The Story of Taiwan
Taiwan is an island of convergence in the Western Pacific. It is this location where the Asian Continent converges with the Pacific, and where Eurasian Plate meets the Philippine Sea Plate. Ships at sea also converge here. Taiwan is an island with many different ecologies, where mountains sit by deep oceans, while cool forests are beside tropical ones. Within half an hour it is possible to move between the mountain, sea, cool and tropical zones. Since antiquity, people of different ethnicities and nationalities have also been attracted to Taiwan, thereby creating a fusion of various languages, cuisines and cultures. Together, these factors represent the island’s diverse natural and cultural landscapes, producing the varied and harmonious story of Taiwan.
The Early Residents
Long before written records appeared, a vibrant culture had already emerged on the island of Taiwan. According to archaeological research and scientific exploration, human activities first appeared in Taiwan some 20~30,000 years ago. From prehistoric relics and utensils unearthed throughout Taiwan, we can further appreciate how our ancestors adapted to the natural environment in Taiwan, and how they developed different cultural characteristics in different regions.

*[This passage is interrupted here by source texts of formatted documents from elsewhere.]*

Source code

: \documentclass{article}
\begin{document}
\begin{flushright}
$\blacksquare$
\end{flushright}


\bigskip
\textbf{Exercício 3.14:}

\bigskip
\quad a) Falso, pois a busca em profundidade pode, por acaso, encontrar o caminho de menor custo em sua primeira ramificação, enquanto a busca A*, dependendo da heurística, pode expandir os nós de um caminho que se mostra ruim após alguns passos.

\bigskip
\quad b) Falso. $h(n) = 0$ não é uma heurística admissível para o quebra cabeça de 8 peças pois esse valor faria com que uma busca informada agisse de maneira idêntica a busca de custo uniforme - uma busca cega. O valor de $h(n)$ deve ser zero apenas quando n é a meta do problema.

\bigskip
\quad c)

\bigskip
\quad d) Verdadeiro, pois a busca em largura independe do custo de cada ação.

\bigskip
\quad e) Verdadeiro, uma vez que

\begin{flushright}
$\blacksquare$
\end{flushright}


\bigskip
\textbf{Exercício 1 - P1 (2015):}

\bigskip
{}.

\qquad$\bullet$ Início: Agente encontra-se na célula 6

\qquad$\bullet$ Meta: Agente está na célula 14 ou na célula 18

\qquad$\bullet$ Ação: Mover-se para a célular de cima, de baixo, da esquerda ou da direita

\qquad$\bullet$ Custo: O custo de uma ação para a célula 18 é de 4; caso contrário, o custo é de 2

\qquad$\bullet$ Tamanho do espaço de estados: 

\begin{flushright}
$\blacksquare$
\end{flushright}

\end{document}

Encounters between Disparate Cultures
Taiwan, located on the shipping line of East Asia, has been a location where merchants from different countries meet and trade since the 16th century, making it a melting pot of many exotic cultures. People from Asia and Europe arrived in Taiwan due to trade, shipping disasters or political problems at home. They came in contact and interacted with local inhabitants, thus enriching the diversity of Taiwanese culture. Notable encounters between different cultures took place in Taiwan with the arrival of Chinese, Japanese, Dutch, Spanish and British people on the island.
Chinese Migration to Taiwan
In the 17th century there were still vast expanses of unclaimed land, which were very attractive for people living along the crowded southeast coast of China. However, in 1684 (year 23 of the Kangxi regime), Qing Dynasty incorporated Taiwan into its domain and implemented stringent restrictions that prohibited people in Fujian and Guangdong from immigrating to Taiwan to claim land. Despite these laws, and dangers such as the Black Water Ditch (Taiwan Strait), many people still risked their lives and came to Taiwan in search of a new land to settle on and establish their homes.
Territorial Societies and Plural Cultures
During the Qing Dynasty, a great number of Han Chinese people migrated to Taiwan and formed Han Chinese-dominated communities in many parts of the island. However, due to separation by the east-west rivers, transport between the south and north was very inconvenient.The Han Chinese adopted different land reclamation methods and cultures in response to the varied natural and cultural environments. With regard to the natural environment, the migrants built different kinds of villages based on factors such as terrain and hydrology. As for the cultural environment, different industries and cultures were established depending on indigenous customs and ethnic distribution. Eventually, regional societies with various characteristics were formed throughout southern and northern Taiwan.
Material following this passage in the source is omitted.